Did I learn something new? A preacher should never reach into the file cabinet for the “canned homily” they gave last year. If I have to hear Fr. Tony’s story about his grandmother one more time during lent, I’m going to rush the pulpit and sack him.
Is it based on the scriptures of the day? The priest who went over the new mass practices issued by the Bishops during his homily took the lazy way out.
Did it mention Jesus Christ at least once? Hello? Isn’t this obvious?
Does it contain an element of challenge? (see the “Snuggles Teddy Bear Homily” below).
Is it vibrant and engaging. If Father talks in a low monotone he shouldn’t wonder why Timmy’s asleep in the 5th row every week.
It’s called a public speaking class—find one.
You can read more “homily types” here. As there are $25, $20, $15, $10, and even the loose change in my pocket homilies.
One more quick story about preaching:
A young woman had her three rambunctious boys (Ages 7, 5 and 3) in the 4th row at a particular parish in New Jersey. Of course, as boys are wont to do, they weren’t the best behaved in the pew despite the best efforts of the mother to keep them in line.
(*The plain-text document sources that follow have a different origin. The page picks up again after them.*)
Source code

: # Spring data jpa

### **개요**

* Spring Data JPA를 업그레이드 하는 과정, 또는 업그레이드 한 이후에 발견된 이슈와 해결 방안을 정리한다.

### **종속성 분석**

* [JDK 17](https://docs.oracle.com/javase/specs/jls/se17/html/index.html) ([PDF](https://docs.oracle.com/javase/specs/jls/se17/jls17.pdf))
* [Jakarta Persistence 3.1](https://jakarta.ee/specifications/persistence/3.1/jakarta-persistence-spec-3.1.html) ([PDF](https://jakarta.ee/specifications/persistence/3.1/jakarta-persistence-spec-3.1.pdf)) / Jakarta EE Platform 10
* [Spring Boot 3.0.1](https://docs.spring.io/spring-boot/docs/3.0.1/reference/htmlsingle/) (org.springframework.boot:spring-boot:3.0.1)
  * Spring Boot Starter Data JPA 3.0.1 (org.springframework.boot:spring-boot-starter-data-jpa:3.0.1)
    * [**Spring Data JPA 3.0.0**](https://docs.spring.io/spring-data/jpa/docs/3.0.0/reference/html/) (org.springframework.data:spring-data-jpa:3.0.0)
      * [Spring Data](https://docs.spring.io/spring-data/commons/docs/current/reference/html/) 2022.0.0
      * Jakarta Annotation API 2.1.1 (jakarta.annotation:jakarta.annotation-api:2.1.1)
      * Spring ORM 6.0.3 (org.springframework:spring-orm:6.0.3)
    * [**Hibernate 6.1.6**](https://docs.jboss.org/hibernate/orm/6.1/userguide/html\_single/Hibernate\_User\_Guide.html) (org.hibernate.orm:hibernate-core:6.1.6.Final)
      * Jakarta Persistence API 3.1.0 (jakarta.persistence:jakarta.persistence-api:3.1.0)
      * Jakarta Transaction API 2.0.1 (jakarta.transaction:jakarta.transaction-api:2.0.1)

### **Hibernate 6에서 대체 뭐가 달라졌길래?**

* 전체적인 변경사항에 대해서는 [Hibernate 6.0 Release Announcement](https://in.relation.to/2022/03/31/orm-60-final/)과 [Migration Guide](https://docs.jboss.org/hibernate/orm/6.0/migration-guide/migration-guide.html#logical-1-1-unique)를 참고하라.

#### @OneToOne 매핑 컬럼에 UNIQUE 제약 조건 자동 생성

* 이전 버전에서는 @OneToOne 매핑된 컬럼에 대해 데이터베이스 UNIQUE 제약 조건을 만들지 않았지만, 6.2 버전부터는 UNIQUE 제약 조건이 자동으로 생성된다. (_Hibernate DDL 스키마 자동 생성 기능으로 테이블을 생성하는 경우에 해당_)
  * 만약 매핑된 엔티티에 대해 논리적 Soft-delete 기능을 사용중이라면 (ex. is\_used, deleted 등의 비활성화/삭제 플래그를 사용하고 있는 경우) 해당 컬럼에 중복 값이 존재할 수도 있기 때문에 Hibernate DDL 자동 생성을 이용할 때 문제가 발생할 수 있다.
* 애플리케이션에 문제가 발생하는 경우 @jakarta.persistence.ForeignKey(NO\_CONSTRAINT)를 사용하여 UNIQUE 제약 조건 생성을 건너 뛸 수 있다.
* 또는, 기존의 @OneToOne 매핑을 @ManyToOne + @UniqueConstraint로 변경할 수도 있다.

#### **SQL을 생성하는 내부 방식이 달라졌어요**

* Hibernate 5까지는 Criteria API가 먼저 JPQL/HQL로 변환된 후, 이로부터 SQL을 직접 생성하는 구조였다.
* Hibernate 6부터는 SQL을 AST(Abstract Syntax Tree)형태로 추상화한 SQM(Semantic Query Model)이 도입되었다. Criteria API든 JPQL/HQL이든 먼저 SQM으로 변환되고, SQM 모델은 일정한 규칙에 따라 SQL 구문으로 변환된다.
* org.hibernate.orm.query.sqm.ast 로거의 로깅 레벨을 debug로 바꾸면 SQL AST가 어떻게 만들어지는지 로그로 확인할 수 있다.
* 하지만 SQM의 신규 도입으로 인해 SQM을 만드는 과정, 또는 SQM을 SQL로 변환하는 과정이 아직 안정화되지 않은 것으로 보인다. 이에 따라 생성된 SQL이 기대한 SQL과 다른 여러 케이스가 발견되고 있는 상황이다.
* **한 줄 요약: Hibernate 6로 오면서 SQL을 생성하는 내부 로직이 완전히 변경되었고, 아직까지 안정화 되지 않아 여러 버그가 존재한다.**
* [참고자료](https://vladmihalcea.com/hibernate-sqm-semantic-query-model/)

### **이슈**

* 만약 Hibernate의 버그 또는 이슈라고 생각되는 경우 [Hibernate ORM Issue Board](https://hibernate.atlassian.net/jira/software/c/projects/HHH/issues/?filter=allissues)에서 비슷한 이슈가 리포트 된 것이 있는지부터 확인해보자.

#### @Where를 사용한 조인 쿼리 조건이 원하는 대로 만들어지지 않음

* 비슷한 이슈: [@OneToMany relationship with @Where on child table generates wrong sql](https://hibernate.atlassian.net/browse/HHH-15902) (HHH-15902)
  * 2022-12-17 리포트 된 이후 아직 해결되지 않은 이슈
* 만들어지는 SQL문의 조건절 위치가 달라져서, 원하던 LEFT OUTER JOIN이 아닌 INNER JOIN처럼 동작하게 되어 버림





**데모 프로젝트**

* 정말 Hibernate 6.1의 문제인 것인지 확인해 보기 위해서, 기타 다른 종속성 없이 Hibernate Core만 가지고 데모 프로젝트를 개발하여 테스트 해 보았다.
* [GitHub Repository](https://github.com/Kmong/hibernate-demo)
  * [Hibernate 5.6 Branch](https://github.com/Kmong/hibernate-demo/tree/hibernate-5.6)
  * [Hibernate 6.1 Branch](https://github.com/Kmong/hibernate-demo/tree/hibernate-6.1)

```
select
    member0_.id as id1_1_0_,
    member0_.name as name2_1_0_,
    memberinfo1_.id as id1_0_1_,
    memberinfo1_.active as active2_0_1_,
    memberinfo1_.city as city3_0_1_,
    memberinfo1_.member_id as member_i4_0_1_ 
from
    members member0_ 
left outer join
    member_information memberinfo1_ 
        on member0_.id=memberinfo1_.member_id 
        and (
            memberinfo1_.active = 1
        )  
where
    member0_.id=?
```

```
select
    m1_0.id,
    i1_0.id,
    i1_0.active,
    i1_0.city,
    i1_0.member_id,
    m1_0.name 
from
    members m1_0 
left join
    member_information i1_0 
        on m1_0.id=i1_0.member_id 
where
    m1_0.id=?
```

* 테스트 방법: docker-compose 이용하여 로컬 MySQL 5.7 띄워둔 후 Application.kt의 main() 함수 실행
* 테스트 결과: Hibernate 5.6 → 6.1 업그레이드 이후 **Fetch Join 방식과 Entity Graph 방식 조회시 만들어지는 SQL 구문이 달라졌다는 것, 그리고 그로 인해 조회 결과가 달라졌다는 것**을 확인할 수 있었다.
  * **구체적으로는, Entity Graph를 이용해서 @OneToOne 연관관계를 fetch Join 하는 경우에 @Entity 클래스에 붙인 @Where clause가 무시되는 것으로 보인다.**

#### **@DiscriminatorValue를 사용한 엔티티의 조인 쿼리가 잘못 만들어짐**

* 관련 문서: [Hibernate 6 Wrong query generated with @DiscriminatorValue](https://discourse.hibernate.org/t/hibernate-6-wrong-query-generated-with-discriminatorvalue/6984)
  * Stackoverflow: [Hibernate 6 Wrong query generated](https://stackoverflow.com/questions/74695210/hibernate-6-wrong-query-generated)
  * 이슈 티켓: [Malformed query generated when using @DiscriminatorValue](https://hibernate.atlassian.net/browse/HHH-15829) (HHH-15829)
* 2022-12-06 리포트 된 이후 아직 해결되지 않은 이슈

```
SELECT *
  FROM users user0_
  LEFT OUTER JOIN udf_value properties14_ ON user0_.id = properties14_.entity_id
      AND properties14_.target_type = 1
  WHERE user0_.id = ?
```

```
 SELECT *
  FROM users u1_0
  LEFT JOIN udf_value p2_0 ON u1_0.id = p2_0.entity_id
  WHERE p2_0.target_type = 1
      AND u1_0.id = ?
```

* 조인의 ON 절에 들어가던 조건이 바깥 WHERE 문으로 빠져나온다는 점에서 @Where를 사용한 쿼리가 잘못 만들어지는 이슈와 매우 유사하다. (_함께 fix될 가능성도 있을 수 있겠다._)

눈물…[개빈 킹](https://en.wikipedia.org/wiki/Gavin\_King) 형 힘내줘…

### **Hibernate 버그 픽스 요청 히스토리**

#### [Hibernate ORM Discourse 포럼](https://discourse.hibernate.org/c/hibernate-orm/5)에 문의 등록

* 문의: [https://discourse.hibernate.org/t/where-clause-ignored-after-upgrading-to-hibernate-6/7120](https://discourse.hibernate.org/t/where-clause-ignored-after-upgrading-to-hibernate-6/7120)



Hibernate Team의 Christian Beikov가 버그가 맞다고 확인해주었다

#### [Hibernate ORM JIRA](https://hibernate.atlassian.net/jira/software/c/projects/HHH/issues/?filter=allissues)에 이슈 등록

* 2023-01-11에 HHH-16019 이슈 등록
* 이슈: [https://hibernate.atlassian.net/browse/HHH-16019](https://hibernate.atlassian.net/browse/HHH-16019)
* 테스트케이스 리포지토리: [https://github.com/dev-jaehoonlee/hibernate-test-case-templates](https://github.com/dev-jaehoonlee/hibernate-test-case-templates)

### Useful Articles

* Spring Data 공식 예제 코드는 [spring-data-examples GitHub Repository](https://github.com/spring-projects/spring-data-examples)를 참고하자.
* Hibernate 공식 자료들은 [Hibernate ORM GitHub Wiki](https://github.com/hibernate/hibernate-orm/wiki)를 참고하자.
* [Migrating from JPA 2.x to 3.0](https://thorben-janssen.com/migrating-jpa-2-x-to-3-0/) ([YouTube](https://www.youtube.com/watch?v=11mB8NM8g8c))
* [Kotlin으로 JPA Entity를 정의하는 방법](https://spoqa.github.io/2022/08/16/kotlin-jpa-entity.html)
One would slug the other and then was kicked in return. Another would pinch the youngest who would then cry or scream and hit the oldest with a missalette. While the family was of course a slight distraction, most of their poor behavior occurred before mass began. During mass an occasional elbow might hit someone and the usual fidgetiness of young boys took hold. So the priest about half-way through his homily bellowed:
“YOU! The one with the three horrible children! You are a terrible mother! I have worked so hard on my homily all week and your children are distracting everyone from hearing it. Take your children and get out! Come back only when they are more well-behaved!”
What an awful man and such an unkind dismissal. It was then that a parishioner rose and stated:
“Um, Father. Perhaps if you weren’t so boring and actually had something interesting to say the children would be less rambunctious! And maybe the rest of us would listen if you weren’t being such a jerk!”
25 other people left the church with that young woman that day. So for those of us who get the opportunity to preach at mass or as i do in other formats (reconciliation services, etc) it should be a good reminder to us not too get too high and mighty about our own efforts.